Instructions for the task:
Copy the lines below exactly. Start at the first and finish with the line containing "Online voting system is".

* * * * * * *

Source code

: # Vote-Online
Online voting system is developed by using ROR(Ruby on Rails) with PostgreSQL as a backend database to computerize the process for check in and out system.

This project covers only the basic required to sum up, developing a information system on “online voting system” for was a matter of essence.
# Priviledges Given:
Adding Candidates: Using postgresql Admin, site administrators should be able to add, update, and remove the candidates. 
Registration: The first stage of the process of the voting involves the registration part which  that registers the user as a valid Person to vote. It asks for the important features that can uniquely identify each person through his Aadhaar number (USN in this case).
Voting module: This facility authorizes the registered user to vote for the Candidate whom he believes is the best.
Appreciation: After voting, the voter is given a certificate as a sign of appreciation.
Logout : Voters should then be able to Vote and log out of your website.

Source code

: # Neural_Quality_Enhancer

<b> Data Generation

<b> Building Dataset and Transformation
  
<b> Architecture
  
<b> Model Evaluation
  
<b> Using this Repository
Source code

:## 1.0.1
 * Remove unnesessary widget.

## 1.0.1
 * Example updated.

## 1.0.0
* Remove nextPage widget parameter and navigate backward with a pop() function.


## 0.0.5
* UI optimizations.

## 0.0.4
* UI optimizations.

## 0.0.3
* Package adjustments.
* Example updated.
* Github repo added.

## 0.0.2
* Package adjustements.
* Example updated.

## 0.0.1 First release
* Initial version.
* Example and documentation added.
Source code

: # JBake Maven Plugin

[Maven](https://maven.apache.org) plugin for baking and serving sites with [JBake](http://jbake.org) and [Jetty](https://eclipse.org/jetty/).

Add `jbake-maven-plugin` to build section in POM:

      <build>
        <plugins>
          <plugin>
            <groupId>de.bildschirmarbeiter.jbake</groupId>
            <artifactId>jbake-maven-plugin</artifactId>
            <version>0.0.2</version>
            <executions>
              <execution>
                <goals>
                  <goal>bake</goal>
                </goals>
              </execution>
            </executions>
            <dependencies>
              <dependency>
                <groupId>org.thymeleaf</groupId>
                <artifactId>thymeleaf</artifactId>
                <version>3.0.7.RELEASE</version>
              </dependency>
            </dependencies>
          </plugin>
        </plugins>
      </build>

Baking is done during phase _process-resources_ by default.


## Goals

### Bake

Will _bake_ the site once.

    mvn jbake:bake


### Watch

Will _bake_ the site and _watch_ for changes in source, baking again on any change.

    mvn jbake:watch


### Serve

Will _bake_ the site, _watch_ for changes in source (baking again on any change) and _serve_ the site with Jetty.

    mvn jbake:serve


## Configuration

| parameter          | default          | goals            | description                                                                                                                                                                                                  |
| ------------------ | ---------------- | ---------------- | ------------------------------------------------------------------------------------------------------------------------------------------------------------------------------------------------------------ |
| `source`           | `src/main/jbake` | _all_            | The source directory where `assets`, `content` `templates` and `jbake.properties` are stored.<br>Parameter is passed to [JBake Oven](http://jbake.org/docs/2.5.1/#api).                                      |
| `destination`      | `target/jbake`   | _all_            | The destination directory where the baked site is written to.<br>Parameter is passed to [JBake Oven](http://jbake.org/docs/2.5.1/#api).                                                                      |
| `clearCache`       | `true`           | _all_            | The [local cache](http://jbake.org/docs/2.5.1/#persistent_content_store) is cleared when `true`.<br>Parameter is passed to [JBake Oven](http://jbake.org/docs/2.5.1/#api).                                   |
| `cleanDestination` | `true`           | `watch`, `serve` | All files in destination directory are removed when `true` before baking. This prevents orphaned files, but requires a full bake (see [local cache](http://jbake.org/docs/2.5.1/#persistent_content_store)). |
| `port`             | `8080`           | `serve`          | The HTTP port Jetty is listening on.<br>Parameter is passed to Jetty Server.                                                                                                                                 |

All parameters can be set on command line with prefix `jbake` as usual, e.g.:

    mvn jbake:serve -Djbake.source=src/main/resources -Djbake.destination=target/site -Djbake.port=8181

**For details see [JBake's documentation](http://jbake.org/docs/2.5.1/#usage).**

* * * * * * *

Reply:
Source code

: # Vote-Online
Online voting system is developed by using ROR(Ruby on Rails) with PostgreSQL as a backend database to computerize the process for check in and out system.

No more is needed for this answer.